[Start of Attachment]
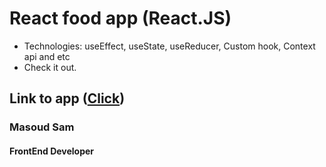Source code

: # React food app (React.JS)
- Technologies: useEffect, useState, useReducer, Custom hook, Context api and etc
- Check it out.
## Link to app ([Click](https://incredible-daffodil-bd20ce.netlify.app/))

### Masoud Sam
#### FrontEnd Developer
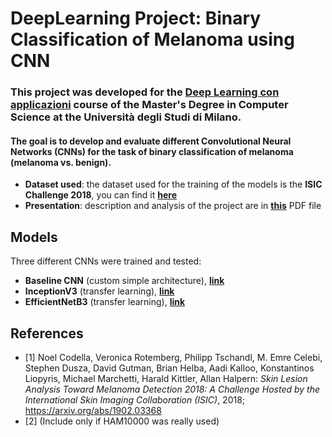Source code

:# DeepLearning Project: Binary Classification of Melanoma using CNN
### This project was developed for the [Deep Learning con applicazioni](https://www.unimi.it/it/corsi/insegnamenti-dei-corsi-di-laurea/2025/deep-learning-con-applicazioni) course of the Master's Degree in Computer Science at the Università degli Studi di Milano.
#### The goal is to develop and evaluate different Convolutional Neural Networks (CNNs) for the task of **binary classification of melanoma (melanoma vs. benign)**.
- **Dataset used**:
the dataset used for the training of the models is the **ISIC Challenge 2018**, you can find it [**here**](https://challenge.isic-archive.com/data/#2018)
- **Presentation**: description and analysis of the project are in [**this**](https://github.com/moroa01/Projects/DeepLearning/presentation.pdf) PDF file

## Models
Three different CNNs were trained and tested:
- **Baseline CNN** (custom simple architecture), [**link**](https://huggingface.co/moro01525/MelanomaClassificationFromScratch)
- **InceptionV3** (transfer learning), [**link**](https://huggingface.co/moro01525/MelanomaClassificationInception/tree/main)
- **EfficientNetB3** (transfer learning), [**link**](https://huggingface.co/moro01525/MelanomaClassificationEfficientNet/tree/main)

## References
- [1] Noel Codella, Veronica Rotemberg, Philipp Tschandl, M. Emre Celebi, Stephen Dusza, David Gutman, Brian Helba, Aadi Kalloo, Konstantinos Liopyris, Michael Marchetti, Harald Kittler, Allan Halpern: *Skin Lesion Analysis Toward Melanoma Detection 2018: A Challenge Hosted by the International Skin Imaging Collaboration (ISIC)*, 2018; https://arxiv.org/abs/1902.03368  
- [2] (Include only if HAM10000 was really used)
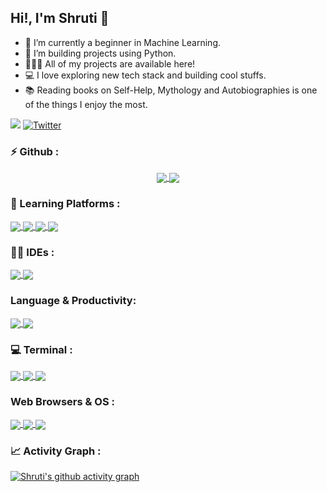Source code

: ## Hi!, I'm Shruti 👋

- 🌱 I’m currently a beginner in Machine Learning.
- 🐍 I’m building projects using Python.
- 👨🏻‍💻 All of my projects are available here!
- 💻 I love exploring new tech stack and building cool stuffs.
- 📚 Reading books on Self-Help, Mythology and Autobiographies is one of the things I enjoy the most.


![](https://komarev.com/ghpvc/?username=ShruAgarwal&label=PROFILE+VISITS&color=blueviolet&style=for-the-badge)
[![Twitter](https://img.shields.io/twitter/url/https/twitter.com/Shru_explores.svg?style=social&label=Follow+me%20%40Shru_explores)](https://twitter.com/Shru_explores)
 



### ⚡ Github :
<p align="center">
<a href="https://github.com/ShruAgarwal/github-readme-stats">
  <img align="center" src="https://github-readme-stats.vercel.app/api?username=ShruAgarwal&theme=aura&show_icons=true)" />
</a>
<a href="https://github.com/ShruAgarwal/github-readme-streak-stats">
  <img align="center" src="https://github-readme-streak-stats.herokuapp.com/?user=ShruAgarwal&theme=algolia" />
</a>
</p>

### 🏫 Learning Platforms :
<a href="https://github.com/ShruAgarwal/img-shields-io">
  <img align="center" src="https://img.shields.io/badge/freecodecamp-27273D?style=for-the-badge&logo=freecodecamp&logoColor=white" />
</a>
<a href="https://github.com/ShruAgarwal/img-shields-io">
  <img align="center" src="https://img.shields.io/badge/Udemy-EC5252?style=for-the-badge&logo=Udemy&logoColor=white" />
</a>
<a href="https://github.com/ShruAgarwal/img-shields-io">
  <img align="center" src="https://img.shields.io/badge/Khan%20Academy-14BF96?style=for-the-badge&logo=Khan%20Academy&logoColor=white" />
</a>
<a href="https://github.com/ShruAgarwal/img-shields-io">
  <img align="center" src="https://img.shields.io/badge/YouTube-FF0000?style=for-the-badge&logo=youtube&logoColor=white" />
</a>


### 👩‍💻 IDEs :
<a href="https://github.com/ShruAgarwal/img-shields-io">
  <img align="center" src="https://img.shields.io/badge/Visual_Studio_Code-0078D4?style=for-the-badge&logo=visual%20studio%20code&logoColor=white" />
</a>
<a href="https://github.com/ShruAgarwal/img-shields-io">
  <img align="center" src="https://img.shields.io/badge/Colab-F9AB00?style=for-the-badge&logo=googlecolab&color=525252" />
</a>

### Language & Productivity:
<a href="https://github.com/ShruAgarwal/img-shields-io">
  <img align="center" src="https://img.shields.io/badge/Python-FFD43B?style=for-the-badge&logo=python&logoColor=blue" />
</a>
<a href="https://github.com/ShruAgarwal/img-shields-io">
  <img align="center" src="https://img.shields.io/badge/Notion-000000?style=for-the-badge&logo=notion&logoColor=white" />
</a>


### 💻 Terminal :
<a href="https://github.com/ShruAgarwal/img-shields-io">
  <img align="center" src="https://img.shields.io/badge/powershell-5391FE?style=for-the-badge&logo=powershell&logoColor=white" />
</a>
<a href="https://github.com/ShruAgarwal/img-shields-io">
  <img align="center" src="https://img.shields.io/badge/GIT-E44C30?style=for-the-badge&logo=git&logoColor=white" />
</a>
<a href="https://github.com/ShruAgarwal/img-shields-io">
  <img align="center" src="https://img.shields.io/badge/windows%20terminal-4D4D4D?style=for-the-badge&logo=windows%20terminal&logoColor=white" />
</a>



### Web Browsers & OS : 
<a href="https://github.com/ShruAgarwal/img-shields-io">
  <img align="center" src="https://img.shields.io/badge/Brave-FF1B2D?style=for-the-badge&logo=Brave&logoColor=white" />
</a>
<a href="https://github.com/ShruAgarwal/img-shields-io">
  <img align="center" src="https://img.shields.io/badge/Google_chrome-4285F4?style=for-the-badge&logo=Google-chrome&logoColor=white" />
</a>
<a href="https://github.com/ShruAgarwal/img-shields-io">
  <img align="center" src="https://img.shields.io/badge/Windows-0078D6?style=for-the-badge&logo=windows&logoColor=white" />
</a>


### 📈 Activity Graph :
[![Shruti's github activity graph](https://activity-graph.herokuapp.com/graph?username=ShruAgarwal&theme=redical)](https://github.com/ShruAgarwal/github-readme-activity-graph)
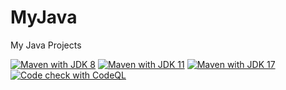 # MyJava

My Java Projects  

[![Maven with JDK 8](https://github.com/MoonLord-LM/MyJava/actions/workflows/maven-jdk8.yml/badge.svg)](https://github.com/MoonLord-LM/MyJava/actions/workflows/maven-jdk8.yml)
[![Maven with JDK 11](https://github.com/MoonLord-LM/MyJava/actions/workflows/maven-jdk11.yml/badge.svg)](https://github.com/MoonLord-LM/MyJava/actions/workflows/maven-jdk11.yml)
[![Maven with JDK 17](https://github.com/MoonLord-LM/MyJava/actions/workflows/maven-jdk17.yml/badge.svg)](https://github.com/MoonLord-LM/MyJava/actions/workflows/maven-jdk17.yml)
[![Code check with CodeQL](https://github.com/MoonLord-LM/MyJava/actions/workflows/codeql.yml/badge.svg)](https://github.com/MoonLord-LM/MyJava/actions/workflows/codeql.yml)
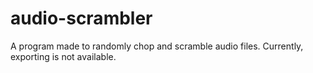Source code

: # audio-scrambler
A program made to randomly chop and scramble audio files. Currently, exporting is not available.
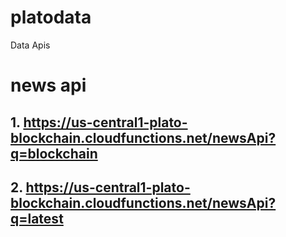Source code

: # platodata
Data Apis

# news api

## 1. https://us-central1-plato-blockchain.cloudfunctions.net/newsApi?q=blockchain 

## 2. https://us-central1-plato-blockchain.cloudfunctions.net/newsApi?q=latest
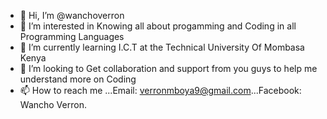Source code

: - 👋 Hi, I’m @wanchoverron
- 👀 I’m interested in Knowing all about progamming and Coding in all Programming Languages
- 🌱 I’m currently learning I.C.T at the Technical University Of Mombasa Kenya
- 💞️ I’m looking to Get collaboration and support from you guys to help me understand more on Coding
- 📫 How to reach me ...Email: verronmboya9@gmail.com...Facebook: Wancho Verron.

<!---
wanchoverron/wanchoverron is a ✨ special ✨ repository because its `README.md` (this file) appears on your GitHub profile.
You can click the Preview link to take a look at your changes.
--->
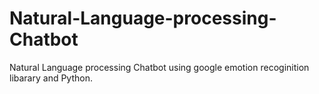 # Natural-Language-processing-Chatbot
Natural Language processing Chatbot using google emotion recoginition libarary and Python.
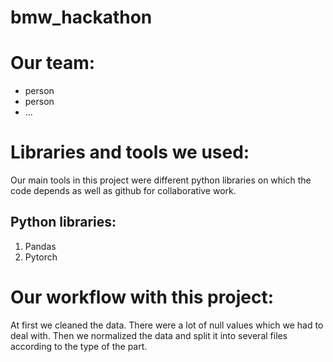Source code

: # bmw_hackathon
# Our team:
- person
- person
- ...
# Libraries and tools we used:
Our main tools in this project were different python libraries on which the code depends as well as github for collaborative work.
## Python libraries:
1. Pandas
2. Pytorch
# Our workflow with this project:
At first we cleaned the data. There were a lot of null values which we had to deal with. Then we normalized the data and split it
into several files according to the type of the part.

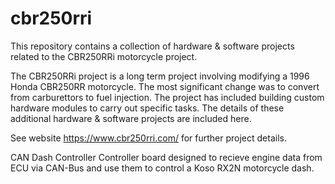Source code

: # cbr250rri
This repository contains a collection of hardware & software projects related to the CBR250RRi motorcycle project.

The CBR250RRi project is a long term project involving modifying a 1996 Honda CBR250RR motorcycle. The most significant change was to convert from carburettors to fuel injection. The project has included building custom hardware modules to carry out specific tasks. The details of these additional hardware & software projects are included here.

See website https://www.cbr250rri.com/ for further project details.


CAN Dash Controller
Controller board designed to recieve engine data from ECU via CAN-Bus and use them to control a Koso RX2N motorcycle dash. 
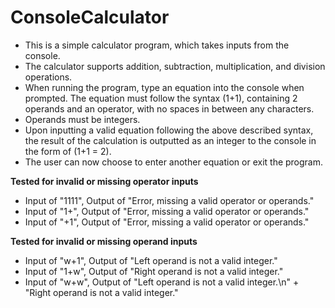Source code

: # ConsoleCalculator

- This is a simple calculator program, which takes inputs from the console.  
- The calculator supports addition, subtraction, multiplication, and division operations.  
- When running the program, type an equation into the console when prompted. The equation must follow the syntax (1+1), containing 2 operands and an operator, with no spaces in between any characters.  
- Operands must be integers.  
- Upon inputting a valid equation following the above described syntax, the result of the calculation is outputted as an integer to the console in the form of (1+1 = 2).  
- The user can now choose to enter another equation or exit the program.

**Tested for invalid or missing operator inputs**
- Input of "1111", Output of "Error, missing a valid operator or operands."
- Input of "1+", Output of "Error, missing a valid operator or operands."
- Input of "+1", Output of "Error, missing a valid operator or operands."

**Tested for invalid or missing operand inputs**
- Input of "w+1", Output of "Left operand is not a valid integer."
- Input of "1+w", Output of "Right operand is not a valid integer."
- Input of "w+w", Output of "Left operand is not a valid integer.\n" + "Right operand is not a valid integer."
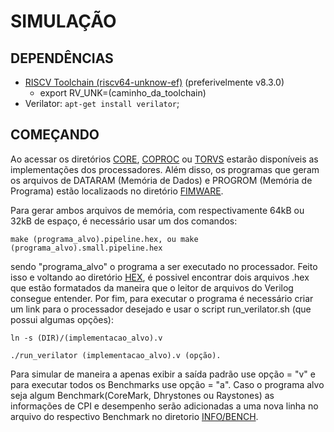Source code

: # SIMULAÇÃO

## DEPENDÊNCIAS

- [RISCV Toolchain (riscv64-unknow-ef)](https://github.com/sifive/freedom-tools/releases) (preferivelmente v8.3.0)
	- export RV\_UNK=(caminho\_da\_toolchain)
- Verilator: `apt-get install verilator`;

## COMEÇANDO

Ao acessar os diretórios [CORE](CORE), [COPROC](COPROC) ou
[TORVS](TORVS) estarão disponíveis as implementações dos processadores.
Além disso, os programas que geram os arquivos de DATARAM (Memória de Dados) e
PROGROM (Memória de Programa) estão localizaods no diretório [FIMWARE](FIRMWARE).

Para gerar ambos arquivos de memória, com respectivamente 64kB ou 32kB de espaço, é necessário usar um dos comandos:

	make (programa_alvo).pipeline.hex, ou make (programa_alvo).small.pipeline.hex

sendo "programa\_alvo" o programa a ser executado no processador. Feito isso e voltando ao diretório [HEX](HEX), é possivel encontrar dois
arquivos .hex que estão formatados da maneira que o leitor de arquivos do Verilog consegue entender. Por fim, para executar o programa é
necessário criar um link para o processador desejado e usar o script run\_verilator.sh (que possui algumas opções):
	
	
	ln -s (DIR)/(implementacao_alvo).v

	./run_verilator (implementacao_alvo).v (opção).

Para simular de maneira a apenas exibir a saída padrão use opção = "v" e para executar todos os Benchmarks use opção = "a". Caso o programa alvo seja algum Benchmark(CoreMark, Dhrystones ou Raystones) as informações de CPI e desempenho serão adicionadas a uma nova linha no arquivo do respectivo Benchmark no diretorio [INFO/BENCH](../INFO/BENCH).


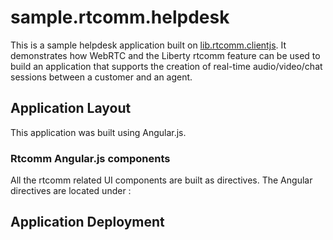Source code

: sample.rtcomm.helpdesk
======================

This is a sample helpdesk application built on [lib.rtcomm.clientjs](https://github.com/wasdev/lib.rtcomm.clientjs). It demonstrates how WebRTC and the Liberty rtcomm feature can be used to build an application that supports the creation of real-time audio/video/chat sessions between a customer and an agent.

## Application Layout
This application was built using Angular.js. 

### Rtcomm Angular.js components
All the rtcomm related UI components are built as directives. The Angular directives are located under :

## Application Deployment


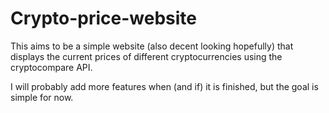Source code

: # Crypto-price-website

This aims to be a simple website (also decent looking hopefully) that displays the current prices
of different cryptocurrencies using the cryptocompare API.

I will probably add more features when (and if) it is finished, but the goal is simple for now.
[End of Attachment]
◆ WHAT NEEDS TO BE DONE:
Your reply should contain only an exact copy of the lines from the beginning of the material through the line with "#### The goal", both ends included, with the pictures removed.

◆ SOLUTION TO THE PROBLEM:
Source code

: # React food app (React.JS)
- Technologies: useEffect, useState, useReducer, Custom hook, Context api and etc
- Check it out.
## Link to app ([Click](https://incredible-daffodil-bd20ce.netlify.app/))

### Masoud Sam
#### FrontEnd Developer
Source code

:# DeepLearning Project: Binary Classification of Melanoma using CNN
### This project was developed for the [Deep Learning con applicazioni](https://www.unimi.it/it/corsi/insegnamenti-dei-corsi-di-laurea/2025/deep-learning-con-applicazioni) course of the Master's Degree in Computer Science at the Università degli Studi di Milano.
#### The goal is to develop and evaluate different Convolutional Neural Networks (CNNs) for the task of **binary classification of melanoma (melanoma vs. benign)**.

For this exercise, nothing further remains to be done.